Mr Collins says: “If users exploit it to break hate-speech laws or those against incitement of violence, I think social media companies should have enough information on who they really are so that they are able to clearly identify them to the police.
“Not putting your real name to an account should give you no protection from an investigation into terrorist, racist, homophobic, or misogynistic messages you send.”
Will the bill work?
While the intentions of the draft bill, and of the MPs calling for additions, may be good, there is the question of practicality.
For example, principal analyst at tech research firm Freeform Dynamics, Bryan Betts, says there is little point in giving Ofcom powers if it did not have the capability to use them.
“Even the EU with all its resources is facing stern resistance from big tech [like social media companies],” he says.
“Could Ofcom’s legal department out-gun Facebook’s army of lawyers and lobbyists? Or one of the Chinese social media giants? It’s yet another area where we’re a lightweight player in a heavyweight match.”
Mr Betts also questions whether banning anonymous accounts would work, when huge amounts of abusive material is posted online quite openly.
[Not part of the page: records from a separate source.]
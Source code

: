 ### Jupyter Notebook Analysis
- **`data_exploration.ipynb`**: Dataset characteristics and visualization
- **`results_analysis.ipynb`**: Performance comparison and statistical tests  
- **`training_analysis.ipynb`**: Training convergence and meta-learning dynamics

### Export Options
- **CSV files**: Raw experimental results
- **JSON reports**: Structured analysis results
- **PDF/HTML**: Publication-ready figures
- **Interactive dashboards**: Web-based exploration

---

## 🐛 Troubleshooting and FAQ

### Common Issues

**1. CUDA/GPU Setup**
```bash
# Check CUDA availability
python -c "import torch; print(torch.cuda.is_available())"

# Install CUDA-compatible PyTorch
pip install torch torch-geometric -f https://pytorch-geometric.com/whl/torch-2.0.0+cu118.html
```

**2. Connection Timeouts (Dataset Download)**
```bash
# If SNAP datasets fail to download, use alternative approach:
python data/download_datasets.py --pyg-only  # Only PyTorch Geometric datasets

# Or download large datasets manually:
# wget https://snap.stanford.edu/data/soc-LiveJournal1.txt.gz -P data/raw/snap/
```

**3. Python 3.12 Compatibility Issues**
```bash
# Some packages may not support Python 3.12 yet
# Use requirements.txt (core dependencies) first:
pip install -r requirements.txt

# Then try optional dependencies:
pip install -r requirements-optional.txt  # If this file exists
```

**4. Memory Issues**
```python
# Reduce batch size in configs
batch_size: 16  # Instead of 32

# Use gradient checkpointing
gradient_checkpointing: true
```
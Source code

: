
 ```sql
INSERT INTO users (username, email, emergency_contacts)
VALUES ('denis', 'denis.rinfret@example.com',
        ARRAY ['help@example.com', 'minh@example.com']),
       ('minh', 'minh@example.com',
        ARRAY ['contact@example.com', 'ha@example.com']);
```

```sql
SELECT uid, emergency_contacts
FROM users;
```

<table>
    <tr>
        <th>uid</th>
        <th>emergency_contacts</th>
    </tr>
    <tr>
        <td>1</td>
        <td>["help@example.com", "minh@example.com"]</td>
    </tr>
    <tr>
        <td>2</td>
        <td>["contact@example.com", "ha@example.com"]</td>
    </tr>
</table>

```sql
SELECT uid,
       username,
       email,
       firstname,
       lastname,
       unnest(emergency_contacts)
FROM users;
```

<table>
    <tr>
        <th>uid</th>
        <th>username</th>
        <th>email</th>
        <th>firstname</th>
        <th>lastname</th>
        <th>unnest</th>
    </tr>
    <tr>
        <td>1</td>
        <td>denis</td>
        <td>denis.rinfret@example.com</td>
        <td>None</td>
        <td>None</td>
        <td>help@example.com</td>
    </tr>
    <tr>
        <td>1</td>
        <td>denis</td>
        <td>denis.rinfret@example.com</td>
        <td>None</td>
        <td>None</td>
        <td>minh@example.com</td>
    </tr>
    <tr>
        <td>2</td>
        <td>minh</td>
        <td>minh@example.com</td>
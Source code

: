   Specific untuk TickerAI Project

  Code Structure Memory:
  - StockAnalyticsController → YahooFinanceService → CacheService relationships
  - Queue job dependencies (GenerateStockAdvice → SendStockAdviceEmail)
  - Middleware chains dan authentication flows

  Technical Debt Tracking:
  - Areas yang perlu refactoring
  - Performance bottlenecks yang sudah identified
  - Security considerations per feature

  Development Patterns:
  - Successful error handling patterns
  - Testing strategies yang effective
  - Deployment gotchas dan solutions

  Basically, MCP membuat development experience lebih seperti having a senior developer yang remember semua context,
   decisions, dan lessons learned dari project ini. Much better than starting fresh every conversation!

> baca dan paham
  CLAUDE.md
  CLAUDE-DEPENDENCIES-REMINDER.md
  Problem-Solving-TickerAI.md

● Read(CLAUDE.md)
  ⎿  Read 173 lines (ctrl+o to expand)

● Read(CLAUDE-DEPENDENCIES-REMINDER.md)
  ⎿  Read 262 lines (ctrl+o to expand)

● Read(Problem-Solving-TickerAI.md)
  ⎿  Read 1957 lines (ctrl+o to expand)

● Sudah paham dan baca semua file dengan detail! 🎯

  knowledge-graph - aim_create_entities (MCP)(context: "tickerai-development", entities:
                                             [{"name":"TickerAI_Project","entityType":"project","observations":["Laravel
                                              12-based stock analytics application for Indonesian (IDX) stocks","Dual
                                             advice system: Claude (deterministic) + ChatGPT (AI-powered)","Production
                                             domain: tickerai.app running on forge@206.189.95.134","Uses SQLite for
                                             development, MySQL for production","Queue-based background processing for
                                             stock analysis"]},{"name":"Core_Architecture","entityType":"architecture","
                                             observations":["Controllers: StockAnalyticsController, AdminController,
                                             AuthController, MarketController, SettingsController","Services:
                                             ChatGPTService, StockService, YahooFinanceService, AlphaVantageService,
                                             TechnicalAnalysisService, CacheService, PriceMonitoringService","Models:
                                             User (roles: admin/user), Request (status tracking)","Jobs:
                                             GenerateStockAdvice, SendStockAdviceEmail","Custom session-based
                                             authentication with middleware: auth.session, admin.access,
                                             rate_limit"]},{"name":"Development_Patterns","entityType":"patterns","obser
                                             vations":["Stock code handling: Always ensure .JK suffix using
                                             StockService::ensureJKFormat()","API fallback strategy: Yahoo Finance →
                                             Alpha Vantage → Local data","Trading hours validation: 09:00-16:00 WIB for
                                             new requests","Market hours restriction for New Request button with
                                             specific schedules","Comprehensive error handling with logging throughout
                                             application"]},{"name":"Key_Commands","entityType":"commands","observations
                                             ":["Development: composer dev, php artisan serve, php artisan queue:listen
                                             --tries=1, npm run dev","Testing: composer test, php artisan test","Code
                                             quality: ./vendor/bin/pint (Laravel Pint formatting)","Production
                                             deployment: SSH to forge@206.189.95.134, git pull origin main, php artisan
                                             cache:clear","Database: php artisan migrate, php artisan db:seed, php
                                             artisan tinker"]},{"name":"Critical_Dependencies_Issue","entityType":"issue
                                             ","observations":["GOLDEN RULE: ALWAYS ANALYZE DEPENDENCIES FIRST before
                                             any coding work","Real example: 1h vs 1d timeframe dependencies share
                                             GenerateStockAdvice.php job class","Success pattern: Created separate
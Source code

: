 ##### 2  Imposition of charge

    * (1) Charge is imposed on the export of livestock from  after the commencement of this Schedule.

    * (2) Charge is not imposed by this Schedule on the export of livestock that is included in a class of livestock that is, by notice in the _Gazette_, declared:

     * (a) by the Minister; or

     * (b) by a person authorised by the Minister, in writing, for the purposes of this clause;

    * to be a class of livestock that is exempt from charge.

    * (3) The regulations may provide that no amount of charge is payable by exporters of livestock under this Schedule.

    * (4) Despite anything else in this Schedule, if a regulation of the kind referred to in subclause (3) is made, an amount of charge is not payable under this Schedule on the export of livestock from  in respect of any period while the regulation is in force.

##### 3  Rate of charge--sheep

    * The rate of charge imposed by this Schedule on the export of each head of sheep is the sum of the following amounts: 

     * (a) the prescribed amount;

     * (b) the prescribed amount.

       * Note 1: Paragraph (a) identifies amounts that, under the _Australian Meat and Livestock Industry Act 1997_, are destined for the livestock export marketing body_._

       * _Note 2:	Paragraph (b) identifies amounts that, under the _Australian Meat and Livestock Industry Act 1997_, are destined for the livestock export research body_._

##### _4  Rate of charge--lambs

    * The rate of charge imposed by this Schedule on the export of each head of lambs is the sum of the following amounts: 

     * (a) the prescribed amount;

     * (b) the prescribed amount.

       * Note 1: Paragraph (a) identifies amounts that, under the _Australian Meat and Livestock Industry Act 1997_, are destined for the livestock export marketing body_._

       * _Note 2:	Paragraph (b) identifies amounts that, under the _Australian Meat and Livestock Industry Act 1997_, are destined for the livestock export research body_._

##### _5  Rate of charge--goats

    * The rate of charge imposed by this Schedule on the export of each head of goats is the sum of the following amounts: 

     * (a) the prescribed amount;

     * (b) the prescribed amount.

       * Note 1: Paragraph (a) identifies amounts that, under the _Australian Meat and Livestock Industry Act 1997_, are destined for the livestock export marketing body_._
Indeed, it’s something Twitter itself pointed out after the racist abuse aimed at England’s football team during the World Cup.
The analyst said one option that might be worth examining was the verification method, where tech companies can prove it is a real person signing up for an account, but not identify them – something Mr Collins seemed to allude to.
“And preferably [that would be carried out] via some kind of secure independent broker,” adds Mr Betts.
“But that’s not going to satisfy [everyone] – and even if it did, it would make the identity broker a key target for political and judicial pressure, and of course for hackers and malware.”
The BBC understands that user verification will play a role in the government’s new framework and that Ofcom may require some platforms to take steps to manage who can access their services using that route.
But there are concerns in Whitehall that a full ban of anonymity would pose those security risks and restrict freedom of speech for those without ID.
A government spokesman said: “The Online Safety Bill will ensure there is no safe space for criminal content and when it does appear it will be removed quicker.
“The big social media companies will also need to keep their promises by enforcing their rules consistently and improving how users can report harmful content, or face being fined.
“Where abuse is illegal the police already have a range of legal powers to identify individuals who attempt to hide behind anonymity.”
Would banning anonymity help stop abuse of MPs?
Analysis by Shayan Sardarizadeh, disinformation specialist, BBC News
There is little evidence of a strong correlation between online anonymity and abuse, with studies showing many abusers have no qualms about using their real names online.
An investigation by Twitter following the abuse of three England footballers after the Euro 2020 final found that “99% of account owners were identifiable” and ID verification “would have been unlikely” to prevent the abuse.
And most users on Facebook, for instance, are active with their real names and are required to provide their phone numbers, yet abusive comments and trolling are widespread on the platform.
Ending anonymity would also be unwelcome for tens of millions of users in authoritarian states who rely on it to exercise their right to free speech. ID verification would inevitably lead to many either having to leave social media or risk persecution.
Some experts believe obliging platforms to change some of their algorithms would be a far more effective way of tackling online abuse.
Users with a penchant for consuming extremism can be radicalised further via recommendation algorithms, giving them content that reinforces their existing beliefs, thus creating echo chambers of like-minded users whose beliefs are rarely challenged by the content offered to them by platforms.
Major social networks tweaked their recommendations during the pandemic to reduce the spread of Covid misinformation, but critics say areas such as hateful or extreme content remain a concern.